So long running transactions on the primary and whether they

affect the replica and then also long running transactions on

the replicas and even when they can affect the primary.

Nikolay: ...a replica if hot standby feedback

is turned on, as we discussed.

Exactly.

Can report to...

They will report to primary, can have same effect.

Michael: Yeah.

So...

So I think that's not always something people are aware of.

But yeah, in terms of mitigations though, it feels like timeouts

for our friends in a lot of these cases is that, and monitoring,

we've brought up monitoring a lot, right?
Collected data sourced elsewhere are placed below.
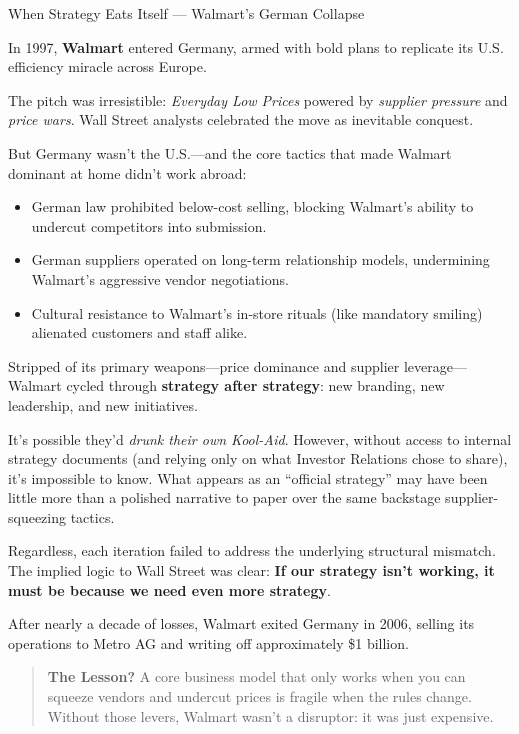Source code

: \medskip

\begin{HistoricalSidebar}{When Strategy Eats Itself --- Walmart's German Collapse}

In 1997, \textbf{Walmart} entered Germany, armed with bold plans to replicate its U.S. efficiency miracle across Europe.

\medskip

The pitch was irresistible: \textit{Everyday Low Prices} powered by \textit{supplier pressure} and \textit{price wars}. Wall Street analysts celebrated the move as inevitable conquest.

\medskip

But Germany wasn’t the U.S.—and the core tactics that made Walmart dominant at home didn’t work abroad:
\begin{itemize}
    \item German law prohibited below-cost selling, blocking Walmart’s ability to undercut competitors into submission.
    \item German suppliers operated on long-term relationship models, undermining Walmart’s aggressive vendor negotiations.
    \item Cultural resistance to Walmart’s in-store rituals (like mandatory smiling) alienated customers and staff alike.
\end{itemize}

\medskip

Stripped of its primary weapons—price dominance and supplier leverage—Walmart cycled through \textbf{strategy after strategy}: 
new branding, new leadership, and new initiatives.  

\medskip

It’s possible they’d \emph{drunk their own Kool-Aid}. However, without access to internal strategy documents (and relying only on what Investor Relations chose to share), it’s impossible 
to know.  What appears as an “official strategy” may have been little more than a polished narrative to paper over 
the same backstage supplier-squeezing tactics.  

\medskip

Regardless, each iteration failed to address the underlying structural mismatch.  The implied logic to Wall Street was 
clear: \textbf{If our strategy isn’t working, it must be because we need even more strategy}.

\medskip

After nearly a decade of losses, Walmart exited Germany in 2006, selling its operations to Metro AG and writing off 
approximately \$1 billion.

\medskip

\begin{quote}
  \textbf{The Lesson?} A core business model that only works when you can squeeze vendors and undercut prices is fragile when 
  the rules change. Without those levers, Walmart wasn’t a disruptor: it was just expensive.
\end{quote}

\end{HistoricalSidebar}

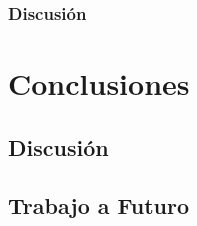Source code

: \subsection{Discusión}


\chapter{Conclusiones}
\section{Discusión}

\section{Trabajo a Futuro}

\nocite{*}
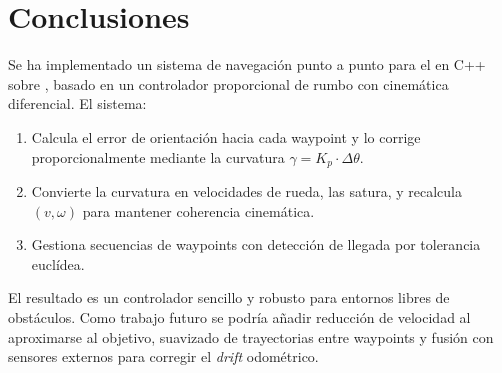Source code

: \documentclass[12pt]{article}
\begin{document}
\section{Conclusiones}
Se ha implementado un sistema de navegaci\'{o}n punto a punto para el \pioneer{} en C++ sobre \ros{}, basado en un controlador proporcional de rumbo con cinem\'{a}tica diferencial. El sistema:

\begin{enumerate}[leftmargin=2em]
  \item Calcula el error de orientaci\'{o}n hacia cada waypoint y lo corrige proporcionalmente mediante la curvatura $\gamma = K_p \cdot \Delta\theta$.
  \item Convierte la curvatura en velocidades de rueda, las satura, y recalcula $(v, \omega)$ para mantener coherencia cinem\'{a}tica.
  \item Gestiona secuencias de waypoints con detecci\'{o}n de llegada por tolerancia eucl\'{i}dea.
\end{enumerate}

El resultado es un controlador sencillo y robusto para entornos libres de obst\'{a}culos. Como trabajo futuro se podr\'{i}a a\~{n}adir reducci\'{o}n de velocidad al aproximarse al objetivo, suavizado de trayectorias entre waypoints y fusi\'{o}n con sensores externos para corregir el \emph{drift} odom\'{e}trico.
\end{document}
Monitoring, alerting, even in extreme
cases, killing certain

problematic long-running transactions.

Nikolay: What did you want

Michael: to talk about in terms
of mitigations?

Nikolay: So, yeah, of course if
you can get rid of all the long

running transactions, both dangers
don't affect your database

health, which is great.

But sometimes we need long-running
transactions, sometimes we

need to accept some lag in replication
slots.

By the way, what caused me to start
distinguishing something

is not right.

We talk about long-running transactions,
but the same problem,

vacuum being blocked.

vacuum not fully blocked, you understand,
so you cannot DELETE

some data.

It's not only about long-running
transactions, it's also about

slots, it's also about prepared
transactions.

What's happening?

Okay, prepared transactions, they
are at least transactions,

but slots, right, or replication,
like anyway.

hot standby feedback.

Okay, hot standby feedback is also
about transactions that just

happen on standby, but just unused
logical slot.

So it's a wrong explanation of
some problem.

Problem is xmin horizon is frozen
it's not progressing right?

Michael: Not progressing yeah.

Nikolay: Maybe it's progressing
but too slow also might happen.

Michael: Yeah so if it's progressing
slowly though it's just

blocked at a new point, right?

Like it's...

Nikolay: Yeah, if it's progressing
too slow, your horizon of

XID, not horizon, but actual XID
is already too far.

So basically what we should look
at is Age of xmin horizon.

Age of the old xmin needed.

Yeah, this is what we, all we need.

And if it's too far in the past,
this is a problem.

And the reasons of this, as I said,
4 reasons.

And mitigation is simple.

Don't allow it to be too far in
the past.

How?

First of all, in OLTP I'm like
very highly recommend to be very

aggressive in time with timeout
settings globally.

I know documentation says that
it's like it's controversial and

so on like I know like If HTTP
server setting can afford 30 seconds

or 60 seconds as maximum for OLTP requests, why do we, database,

cannot afford at least the same
for all regular traffic.

Of course, for CREATE INDEX CONCURRENTLY,
REINDEX CONCURRENTLY,

we need to set it to 0.

What to set?

statement_timeout and 2 other things,
right?

If you think about transaction, it might be like something is

running, I don't transaction, something is running statement,

I don't transaction.

So it's either statement or I don't transaction and there is

a whole transaction.

So basically we have whole and 2 phases, like they switch after

each other, right?

It means we can limit the whole transaction or statement or item

transaction state.

And for all 3, we have setting, right?

And transaction_timeout.

Michael: Only since recently though, only since version 7.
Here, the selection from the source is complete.